Geboortezorg bij Fam
Bloed- en urine onderzoek

Tijdens je zwangerschap worden verschillende onderzoeken uitgevoerd. Zo wordt standaard je bloed (minimaal 2 keer) gecontroleerd en wordt bij het intakegesprek je urine gecontroleerd.  Afhankelijk van je zorgpad of bepaalde indicaties die kunnen ontstaan kan een bloed- of urine onderzoek vaker nodig zijn. 

Bloedonderzoek
+

Om de zwangerschap zo goed mogelijk te laten verlopen, willen we je bloed onderzoeken op een aantal factoren zoals je bloedgroep en verschillende infectieziekten. Als onderzoek uitwijst dat je kind kans heeft ziek te worden, is het vaak mogelijk je te behandelen en zo het kind te beschermen. In je persoonlijke zorgpad wordt beschreven wanneer je bloed moet laten prikken en waarvoor. Bloedprikken gebeurt alleen met jouw toestemming. Je kan aangeven dat je onderdelen van het onderzoek niet wil laten doen. Dat doe je dan op eigen risico.

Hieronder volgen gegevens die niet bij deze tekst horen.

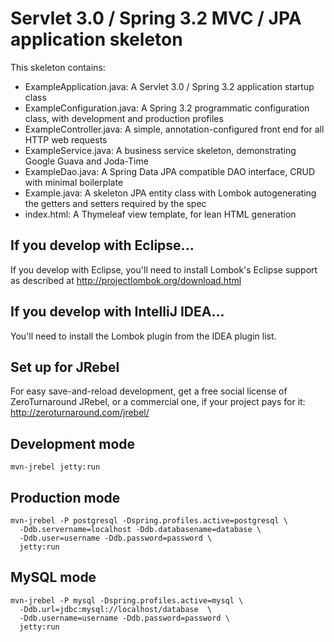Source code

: # Servlet 3.0 / Spring 3.2 MVC / JPA application skeleton

This skeleton contains:

* ExampleApplication.java: A Servlet 3.0 / Spring 3.2 application startup class
* ExampleConfiguration.java: A Spring 3.2 programmatic configuration class, with development and production profiles
* ExampleController.java: A simple, annotation-configured front end for all HTTP web requests
* ExampleService.java: A business service skeleton, demonstrating Google Guava and Joda-Time
* ExampleDao.java: A Spring Data JPA compatible DAO interface, CRUD with minimal boilerplate
* Example.java: A skeleton JPA entity class with Lombok autogenerating the getters and setters required by the spec
* index.html: A Thymeleaf view template, for lean HTML generation

## If you develop with Eclipse...

If you develop with Eclipse, you'll need to install Lombok's Eclipse support
as described at http://projectlombok.org/download.html

## If you develop with IntelliJ IDEA...

You'll need to install the Lombok plugin from the IDEA plugin list.

## Set up for JRebel

For easy save-and-reload development, get a free social license of ZeroTurnaround
JRebel, or a commercial one, if your project pays for it: http://zeroturnaround.com/jrebel/

## Development mode
    mvn-jrebel jetty:run

## Production mode
    mvn-jrebel -P postgresql -Dspring.profiles.active=postgresql \
      -Ddb.servername=localhost -Ddb.databasename=database \
      -Ddb.user=username -Ddb.password=password \
      jetty:run

## MySQL mode
    mvn-jrebel -P mysql -Dspring.profiles.active=mysql \
      -Ddb.url=jdbc:mysql://localhost/database  \
      -Ddb.username=username -Ddb.password=password \
      jetty:run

Afhankelijk van het verloop van de zwangerschap en de bloedgroep, wordt minimaal 3 tot 4 keer een bloedonderzoek uitgevoerd. Alle zwangere vrouwen worden vroeg in de zwangerschap onderzocht op glucose (bloedsuiker), Hb (ijzergehalte), Lues (syfilis, een geslachtsziekte), Hepatitis B (leverinfectie), Rubella (rode hond) en hiv. De site van het RIVM geeft je hierover meer informatie. Hier vind je ook een filmpje met uitleg. Rond de 24 en 36 weken worden de bloedsuiker en het ijzergehalte nog een keer bepaald.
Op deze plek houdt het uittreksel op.